The Pool

View of the Garden of Allah pool looking southwest
View of the Garden of Allah pool looking southeast

The Garden of Allah’s swimming pool was its most famous feature. It was legendary because of the frequency in which famous people fell in it. Among the hotel guests its odd shape was the subject of a never-ending debate. According to some, when Alla Nazimova had the pool built in 1918, she designed it in the shape of the Black Sea, in honor of her homeland, the city of Yalta on the Crimean peninsula.

If so, it was a very abstract impression of the shape of the sea – and most tellingly, there’s nothing in the design that represents the peninsula. Alla’s young lover, the cinematographer Paul Ivano, who designed the pool’s underwater lights, did not believe the design referenced the Black Sea. “It was more like an elongated figure eight,” Ivano told Sheilah Graham. There is another story that the pool was designed by Alla’s astrologer to conform to her horoscope.

What was certain is that when construction was complete, before the cement dried, Alla carved her initials, A.N., on the side, just below the watermark.
The pool was large, 65 by 45 feet, which may account for some of the falls into it. “The pool, for instance, is so situated as to be a menace to those who return late and tired from parties,” wrote Amy Porter, a frequent guest in the 1940s.”The residents are not much alarmed if along about 3 a.m. they hear the smack of a body against the water. They just turn over and go back to sleep.”

The columnist Lucius Beebe agreed. “It is conventional to fall into the pool,” he wrote. “All the best people do it. It wakes one up.”

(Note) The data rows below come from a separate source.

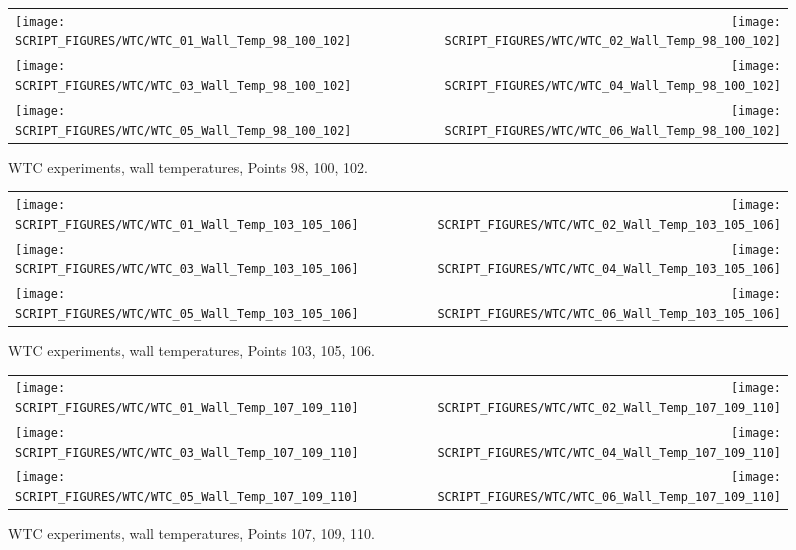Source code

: \begin{figure}[p]
\begin{tabular*}{\textwidth}{l@{\extracolsep{\fill}}r}
\texttt{[image: SCRIPT\_FIGURES/WTC/WTC\_01\_Wall\_Temp\_98\_100\_102]} &
\texttt{[image: SCRIPT\_FIGURES/WTC/WTC\_02\_Wall\_Temp\_98\_100\_102]} \\
\texttt{[image: SCRIPT\_FIGURES/WTC/WTC\_03\_Wall\_Temp\_98\_100\_102]} &
\texttt{[image: SCRIPT\_FIGURES/WTC/WTC\_04\_Wall\_Temp\_98\_100\_102]} \\
\texttt{[image: SCRIPT\_FIGURES/WTC/WTC\_05\_Wall\_Temp\_98\_100\_102]} &
\texttt{[image: SCRIPT\_FIGURES/WTC/WTC\_06\_Wall\_Temp\_98\_100\_102]}
\end{tabular*}
\caption[WTC experiments, wall temperatures, Points 98, 100, 102]{WTC experiments, wall temperatures, Points 98, 100, 102.}
\label{NIST_WTC_Wall_98_100_102}
\end{figure}

\begin{figure}[p]
\begin{tabular*}{\textwidth}{l@{\extracolsep{\fill}}r}
\texttt{[image: SCRIPT\_FIGURES/WTC/WTC\_01\_Wall\_Temp\_103\_105\_106]} &
\texttt{[image: SCRIPT\_FIGURES/WTC/WTC\_02\_Wall\_Temp\_103\_105\_106]} \\
\texttt{[image: SCRIPT\_FIGURES/WTC/WTC\_03\_Wall\_Temp\_103\_105\_106]} &
\texttt{[image: SCRIPT\_FIGURES/WTC/WTC\_04\_Wall\_Temp\_103\_105\_106]} \\
\texttt{[image: SCRIPT\_FIGURES/WTC/WTC\_05\_Wall\_Temp\_103\_105\_106]} &
\texttt{[image: SCRIPT\_FIGURES/WTC/WTC\_06\_Wall\_Temp\_103\_105\_106]}
\end{tabular*}
\caption[WTC experiments, wall temperatures, Points 103, 105, 106]{WTC experiments, wall temperatures, Points 103, 105, 106.}
\label{NIST_WTC_Wall_103_105_106}
\end{figure}

\begin{figure}[p]
\begin{tabular*}{\textwidth}{l@{\extracolsep{\fill}}r}
\texttt{[image: SCRIPT\_FIGURES/WTC/WTC\_01\_Wall\_Temp\_107\_109\_110]} &
\texttt{[image: SCRIPT\_FIGURES/WTC/WTC\_02\_Wall\_Temp\_107\_109\_110]} \\
\texttt{[image: SCRIPT\_FIGURES/WTC/WTC\_03\_Wall\_Temp\_107\_109\_110]} &
\texttt{[image: SCRIPT\_FIGURES/WTC/WTC\_04\_Wall\_Temp\_107\_109\_110]} \\
\texttt{[image: SCRIPT\_FIGURES/WTC/WTC\_05\_Wall\_Temp\_107\_109\_110]} &
\texttt{[image: SCRIPT\_FIGURES/WTC/WTC\_06\_Wall\_Temp\_107\_109\_110]}
\end{tabular*}
\caption[WTC experiments, wall temperatures, Points 107, 109, 110]{WTC experiments, wall temperatures, Points 107, 109, 110.}
\label{NIST_WTC_Wall_107_109_110}
\end{figure}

One often-told story about the pool is that it was after dunking there one night that Robert Benchley dryly observed, “Get me out of these wet clothes and into a dry martini.” That line made its way into the script of the 1937 Mae West movie, “Every Day’s a Holiday,” when Benchley’s friend, the actor Charles Butterworth, told Charles Winniger, “You ought to get out of those wet clothes and into a dry martini.” Benchley himself used the line in 1942 in the “Major and the Minor,” when he suggested to Ginger Rogers, “Why don’t you get out of that wet coat and into a dry martini.”

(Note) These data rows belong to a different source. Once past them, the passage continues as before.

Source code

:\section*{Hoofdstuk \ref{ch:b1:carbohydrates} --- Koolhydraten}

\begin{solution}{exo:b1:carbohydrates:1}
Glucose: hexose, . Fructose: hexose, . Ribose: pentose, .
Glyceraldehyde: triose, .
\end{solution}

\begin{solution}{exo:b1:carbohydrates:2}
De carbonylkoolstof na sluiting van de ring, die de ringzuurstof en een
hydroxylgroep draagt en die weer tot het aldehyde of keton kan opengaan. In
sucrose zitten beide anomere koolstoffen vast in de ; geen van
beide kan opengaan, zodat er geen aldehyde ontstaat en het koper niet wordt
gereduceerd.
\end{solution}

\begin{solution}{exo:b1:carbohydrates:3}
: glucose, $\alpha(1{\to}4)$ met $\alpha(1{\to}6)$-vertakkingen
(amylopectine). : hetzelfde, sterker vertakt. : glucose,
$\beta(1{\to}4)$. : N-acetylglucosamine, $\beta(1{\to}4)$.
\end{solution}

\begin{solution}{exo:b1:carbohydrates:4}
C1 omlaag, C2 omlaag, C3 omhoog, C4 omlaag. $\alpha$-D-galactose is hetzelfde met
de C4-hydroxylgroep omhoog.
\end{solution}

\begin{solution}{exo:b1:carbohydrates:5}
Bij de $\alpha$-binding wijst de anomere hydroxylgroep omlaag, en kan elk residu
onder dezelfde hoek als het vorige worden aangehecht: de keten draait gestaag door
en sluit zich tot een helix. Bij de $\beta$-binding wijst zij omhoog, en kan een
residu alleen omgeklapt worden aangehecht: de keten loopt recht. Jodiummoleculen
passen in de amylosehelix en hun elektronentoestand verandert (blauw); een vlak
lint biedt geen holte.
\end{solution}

Tallulah Bankhead fell into the pool late one night wearing a heavily beaded evening gown. After struggling under the weight of the gown, she shucked it off, swam to the top and emerged from the water wearing nothing but diamond jewelry. “Everyone’s been dying to see my body,” she said. “Now they can see it.” Tallulah was also likely the “throaty Broadway actress” who, according to Time Magazine, answered a knock at the door of her villa wearing nothing but her pet monkey perched on her shoulder. Stunned speechless, her caller, a Western Union delivery man, handed the telegram to the monkey and fled the scene.